The initial moment of the first order is the distribution center of the considered random variable:

(13)

Moments relative to distribution center X= m called central points and are marked:

(14)

From (7) it follows that the central moment of the first order is always equal to zero:

The central moments do not depend on the origin of the values ​​of the random variable, since with a shift by a constant value With its center of distribution is shifted by the same value With, and the deviation from the center does not change: Xm = (XWith) – (mWith).
Now it is obvious that dispersion- This second order central moment:

Asymmetry. Central moment of the third order:

(17)

serves to evaluate distribution skewness. If the distribution is symmetrical about the point X= m, then the central moment of the third order will be equal to zero (as well as all central moments of odd orders). Therefore, if the central moment of the third order is different from zero, then the distribution cannot be symmetric. The magnitude of the asymmetry is estimated using a dimensionless asymmetry coefficient:

(18)

The sign of the asymmetry coefficient (18) indicates right-sided or left-sided asymmetry (Fig. 2).

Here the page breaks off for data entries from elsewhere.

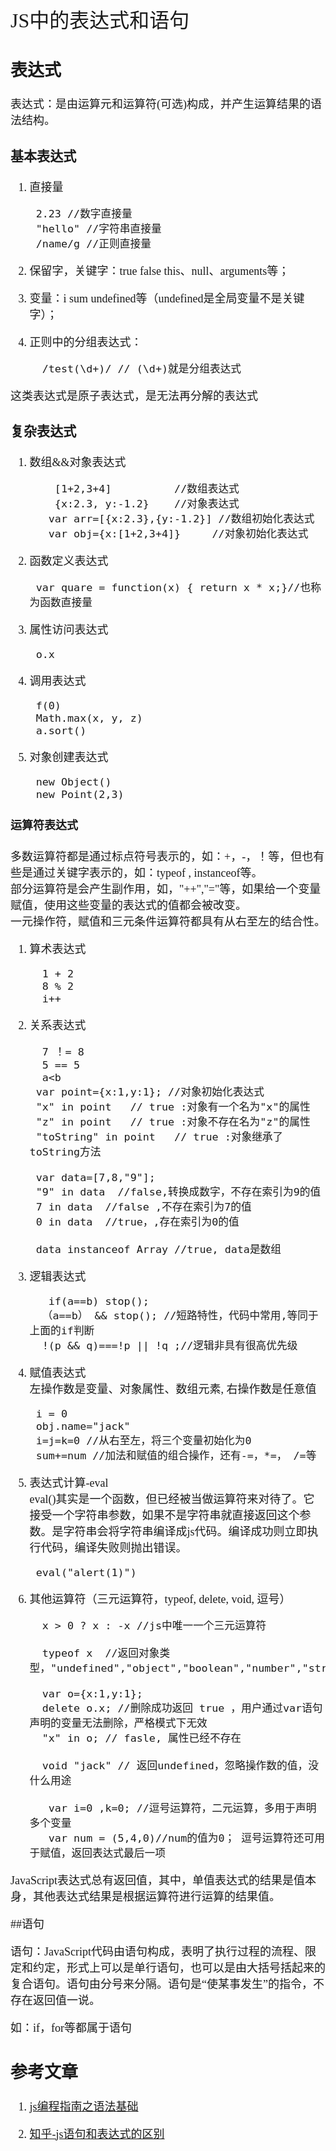 <font face="微软雅黑" size="4" >
<font size="6">JS中的表达式和语句</font>

## 表达式
表达式：是由运算元和运算符(可选)构成，并产生运算结果的语法结构。

### 基本表达式
1. 直接量
   
	    2.23 //数字直接量
	    "hello" //字符串直接量
	    /name/g //正则直接量

2. 保留字，关键字：true false this、null、arguments等；
3. 变量：i sum undefined等（undefined是全局变量不是关键字）；
4. 正则中的分组表达式：

         /test(\d+)/ // (\d+)就是分组表达式

这类表达式是原子表达式，是无法再分解的表达式

### 复杂表达式
1. 数组&&对象表达式  

		   [1+2,3+4]          //数组表达式
		   {x:2.3, y:-1.2}    //对象表达式
          var arr=[{x:2.3},{y:-1.2}] //数组初始化表达式
          var obj={x:[1+2,3+4]}     //对象初始化表达式
   
2. 函数定义表达式

		var quare = function(x) { return x * x;}//也称为函数直接量
3. 属性访问表达式

		o.x
4. 调用表达式

		f(0)
		Math.max(x, y, z)
		a.sort()
5. 对象创建表达式

		new Object()
		new Point(2,3)
#### 运算符表达式
多数运算符都是通过标点符号表示的，如：+，-，！等，但也有些是通过关键字表示的，如：typeof , instanceof等。  
部分运算符是会产生副作用，如，"++","="等，如果给一个变量赋值，使用这些变量的表达式的值都会被改变。  
一元操作符，赋值和三元条件运算符都具有从右至左的结合性。
  
1. 算术表达式  

         1 + 2
         8 % 2
         i++

2. 关系表达式

         7 ！= 8
		 5 == 5
         a<b
        var point={x:1,y:1}; //对象初始化表达式
        "x" in point   // true :对象有一个名为"x"的属性
        "z" in point   // true :对象不存在名为"z"的属性
        "toString" in point   // true :对象继承了toString方法
       
        var data=[7,8,"9"];
		"9" in data  //false,转换成数字，不存在索引为9的值
		7 in data  //false ,不存在索引为7的值
		0 in data  //true，,存在索引为0的值
    
        data instanceof Array //true, data是数组
       

2. 逻辑表达式  

	      if(a==b) stop();
	     （a==b） && stop(); //短路特性，代码中常用,等同于上面的if判断
      	 !(p && q)===!p || !q ;//逻辑非具有很高优先级
    
7. 赋值表达式  
左操作数是变量、对象属性、数组元素, 右操作数是任意值	

		i = 0
        obj.name="jack" 
        i=j=k=0 //从右至左，将三个变量初始化为0
        sum+=num //加法和赋值的组合操作，还有-=，*=， /=等

8. 表达式计算-eval  
eval()其实是一个函数，但已经被当做运算符来对待了。它接受一个字符串参数，如果不是字符串就直接返回这个参数。是字符串会将字符串编译成js代码。编译成功则立即执行代码，编译失败则抛出错误。

		eval("alert(1)")
9. 其他运算符（三元运算符，typeof, delete, void, 逗号）
       
         x > 0 ? x : -x //js中唯一一个三元运算符
         
         typeof x  //返回对象类型，"undefined","object","boolean","number","string","function"
         
         var o={x:1,y:1};
         delete o.x; //删除成功返回 true ，用户通过var语句声明的变量无法删除，严格模式下无效
         "x" in o; // fasle, 属性已经不存在
      
         void "jack" // 返回undefined，忽略操作数的值，没什么用途
   
          var i=0 ,k=0; //逗号运算符，二元运算，多用于声明多个变量
          var num = (5,4,0)//num的值为0； 逗号运算符还可用于赋值，返回表达式最后一项
JavaScript表达式总有返回值，其中，单值表达式的结果是值本身，其他表达式结果是根据运算符进行运算的结果值。  



##语句

语句：JavaScript代码由语句构成，表明了执行过程的流程、限定和约定，形式上可以是单行语句，也可以是由大括号括起来的复合语句。语句由分号来分隔。语句是“使某事发生”的指令，不存在返回值一说。

如：if，for等都属于语句
## 参考文章
1. [js编程指南之语法基础](http://pij.robinqu.me/JavaScript_Core/JavaScript_Basics/Expressions.html)

2. [知乎-js语句和表达式的区别](https://www.zhihu.com/question/39420977)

Rice. 2. Types of asymmetry of distributions.

Excess. Central moment of the fourth order:

(19)

serves to evaluate the so-called kurtosis, which determines the degree of steepness (pointiness) of the distribution curve near the distribution center with respect to the normal distribution curve. Since for a normal distribution, the quantity taken as kurtosis is:

(20)

On fig. 3 shows examples of distribution curves with different values ​​of kurtosis. For a normal distribution E= 0. Curves that are more peaked than normal have positive kurtosis, and curves with more flat peaks have negative kurtosis.


Rice. 3. Distribution curves with different degrees of steepness (kurtosis).

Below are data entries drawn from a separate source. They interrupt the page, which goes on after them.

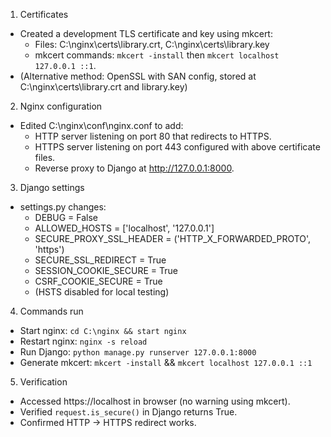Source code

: 1. Certificates
- Created a development TLS certificate and key using mkcert:
  - Files: C:\nginx\certs\library.crt, C:\nginx\certs\library.key
  - mkcert commands: `mkcert -install` then `mkcert localhost 127.0.0.1 ::1`.
- (Alternative method: OpenSSL with SAN config, stored at C:\nginx\certs\library.crt and library.key)

2. Nginx configuration
- Edited C:\nginx\conf\nginx.conf to add:
  - HTTP server listening on port 80 that redirects to HTTPS.
  - HTTPS server listening on port 443 configured with above certificate files.
  - Reverse proxy to Django at http://127.0.0.1:8000.

3. Django settings
- settings.py changes:
  - DEBUG = False
  - ALLOWED_HOSTS = ['localhost', '127.0.0.1']
  - SECURE_PROXY_SSL_HEADER = ('HTTP_X_FORWARDED_PROTO', 'https')
  - SECURE_SSL_REDIRECT = True
  - SESSION_COOKIE_SECURE = True
  - CSRF_COOKIE_SECURE = True
  - (HSTS disabled for local testing)

4. Commands run
- Start nginx: `cd C:\nginx && start nginx`
- Restart nginx: `nginx -s reload`
- Run Django: `python manage.py runserver 127.0.0.1:8000`
- Generate mkcert: `mkcert -install` && `mkcert localhost 127.0.0.1 ::1`

5. Verification
- Accessed https://localhost in browser (no warning using mkcert).
- Verified `request.is_secure()` in Django returns True.
- Confirmed HTTP -> HTTPS redirect works.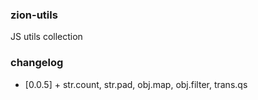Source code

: ### zion-utils

JS utils collection

### changelog

* [0.0.5] + str.count, str.pad, obj.map, obj.filter, trans.qs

Higher-order moments in engineering applications of mathematical statistics are usually not used.

Fashion discrete random variable is its most probable value. Fashion continuous a random variable is its value at which the probability density is maximum (Fig. 2). If the distribution curve has one maximum, then the distribution is called unimodal. If the distribution curve has more than one maximum, then the distribution is called polymodal. Sometimes there are distributions whose curves have not a maximum, but a minimum. Such distributions are called antimodal. In the general case, the mode and the mathematical expectation of a random variable do not coincide. In a particular case, for modal, i.e. having a mode, a symmetric distribution, and provided that there is a mathematical expectation, the latter coincides with the mode and the center of symmetry of the distribution.

Median random variable X is its meaning Me, for which equality holds: i.e. it is equally likely that the random variable X will be less or more Me. Geometrically median is the abscissa of the point at which the area under the distribution curve is divided in half (Fig. 2). In the case of a symmetric modal distribution, the median, mode, and mean are the same.